“That’s more like it,” he muttered as he settled back down to work. He sprayed the solvent on the wallpaper, then stepped back and set the timer on his smartwatch for five minutes.
When a Perry Como version of “O Little Town of Bethlehem” came on, he started singing along, purely out of instinct.
“O little town ... how still we see thee lie ...”
His deep voice echoed in the high-ceilinged first-floor rooms. Tilly crept out to the stair landing and sat down. It was George, the owner of the Crowe’s Nest and also of an impressive baritone singing voice. He was singing along with a radio, and she was suddenly filled with an ineffable mixture of nostalgia and yearning.
She whispered along with the words ...
And now she realized where she had heard that voice and who it belonged to.
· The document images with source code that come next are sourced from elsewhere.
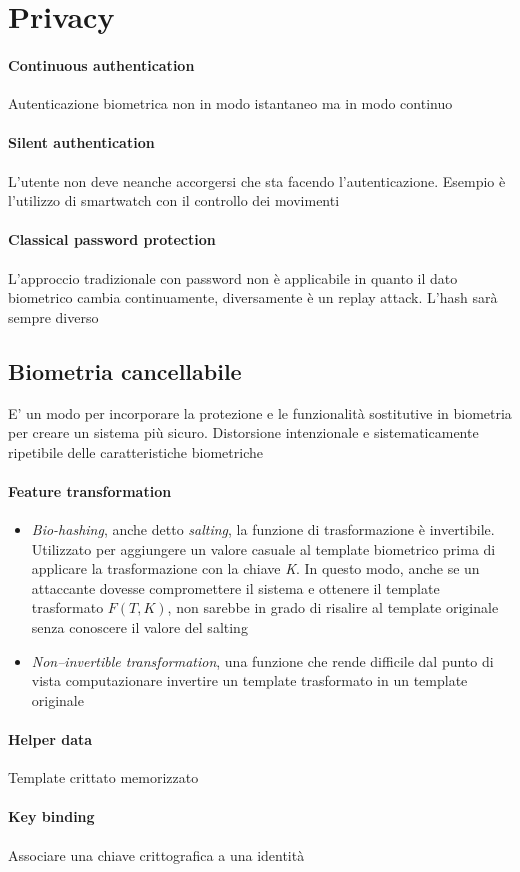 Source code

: \section{Privacy}

\paragraph{Continuous authentication}
Autenticazione biometrica non in modo istantaneo ma in modo continuo

\paragraph{Silent authentication}
L’utente non deve neanche accorgersi che sta facendo l’autenticazione. Esempio è l'utilizzo di smartwatch con il controllo dei movimenti

\paragraph{Classical password protection}
L’approccio tradizionale con password non è applicabile in quanto il dato biometrico cambia continuamente, diversamente è un replay attack. L’hash sarà sempre diverso

\subsection{Biometria cancellabile}
E' un modo per incorporare la protezione e le funzionalità sostitutive in biometria per creare un sistema più sicuro. Distorsione intenzionale e sistematicamente ripetibile delle caratteristiche biometriche

\paragraph{Feature transformation}
\begin{itemize}
    \item \textit{Bio-hashing}, anche detto \textit{salting}, la funzione di trasformazione è invertibile. Utilizzato per aggiungere un valore casuale al template biometrico prima di applicare la trasformazione con la chiave \textit{K}. In questo modo, anche se un attaccante dovesse compromettere il sistema e ottenere il template trasformato $F(T,K)$, non sarebbe in grado di risalire al template originale senza conoscere il valore del salting
    \item \textit{Non–invertible transformation}, una funzione che rende difficile dal punto di vista computazionare invertire un template trasformato in un template originale
\end{itemize}

\paragraph{Helper data} 
Template crittato memorizzato

\paragraph{Key binding}
Associare una chiave crittografica a una identità

\newpage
He’d been a junior at Piney Point High, and she’d been a senior. He had brownish hair and a wispy attempt at a mustache and was so skinny he’d earned the hated nickname of Sticks.
Definitely, her unwitting landlord was Sticks Holloway, genius math prodigy who also possessed the loveliest baritone voice Tilly had ever heard. They’d been in high school glee club together—she a so-so soprano, he apparently the only nongay glee guy, whose very existence made him the target of an unending stream of torment from the alpha male jocks of Piney Point, including her future ex-husband, Denny.
Of course, Sticks wasn’t his real name. It was ... George. She nodded. George Holloway.
A certifiable math genius, he’d graduated a year early and entered MIT as a sophomore, at the tender age of sixteen.
Her phone lit up with an incoming call, and she pressed connect as she hurried back into the confines of her garret.
“Tilly, I’m so sorry,” Ruth said, sounding genuinely remorseful. “I just got your message. Don’t tell me you’re still hiding out in that attic.”
“My car’s dead.”
“You should have called Triple A,” Ruth said. “Or Uber. You can’t stay there indefinitely.”
“I don’t belong to Triple A. So where do you suggest I stay for the next two weeks?”
“I’d let you stay here, but ...”
“But you and Gina live in a two-bedroom cottage, and Dooley and Theo are coming home from boarding school. I get it.”
“They got home last night,” Ruth said. “They’re eating machines. I’d forgotten humans could consume that much food in twenty-four hours. What are we going to do about finding you a place to live?”
“Nothing, until I get paid after Christmas,” Tilly said, trying to tamp down the mounting despair she was feeling. “I just have to get through the next two weeks, until my new place is ready.”
“Denny owes you,” Ruth said fiercely. “He’s such a worm. This is all on him.”
“I told you I don’t want a dime from him.”
“Ugggh. When I think of all you went through with him, it makes me want to scream. Bad enough he was a liar and a cheat—he actually stole from you, Tilly. That house was half yours. More than half. You made the down payment, put all that work into it yourself, and then he sold it out from under you, and you walked away with nothing, just because the judge is one of his fishing buddies ...”
“If I have to live in a van down by the river for the rest of my life, I’m still better off than I was six months ago. So let’s change the subject. My phone battery is getting low, and there’s no outlet in the attic. Do me a favor: see what you can find out about Augustus Crowe.”
“Easy peasy.”
Tilly heard Ruth’s fingertips racing across a keyboard. Ruth was a ninja at ferreting out obscure or arcane data from the internet. She’d managed to track down Denny’s lastgirlfriend just on the basis of a blurry photo of the two of them on the girl’s best friend’s Facebook page. Within an hour, Ruth had the girl’s address, phone number, and place of employment—which, no big surprise, turned out to be a gentleman’s club called Bonerz.
“Got the obit,” Ruth said. “George Augustus Crowe. Died at his residence in Simpkinsville.” Ruth listed where he’d been born and raised and then the names of his surviving family, including a nephew named Peter George Holloway.
“I knew it,” Tilly exclaimed. “George is actually Sticks Holloway. Remember him? A year behind us in high school. Total rocket scientist type.”
“Doesn’t ring a bell,” Ruth said.
“Our senior year, Denny and his idiot pals mounted a write-in campaign to get George elected to the homecoming court.”
“Ohhhhh,” Ruth said. “Now I remember. That poor guy.”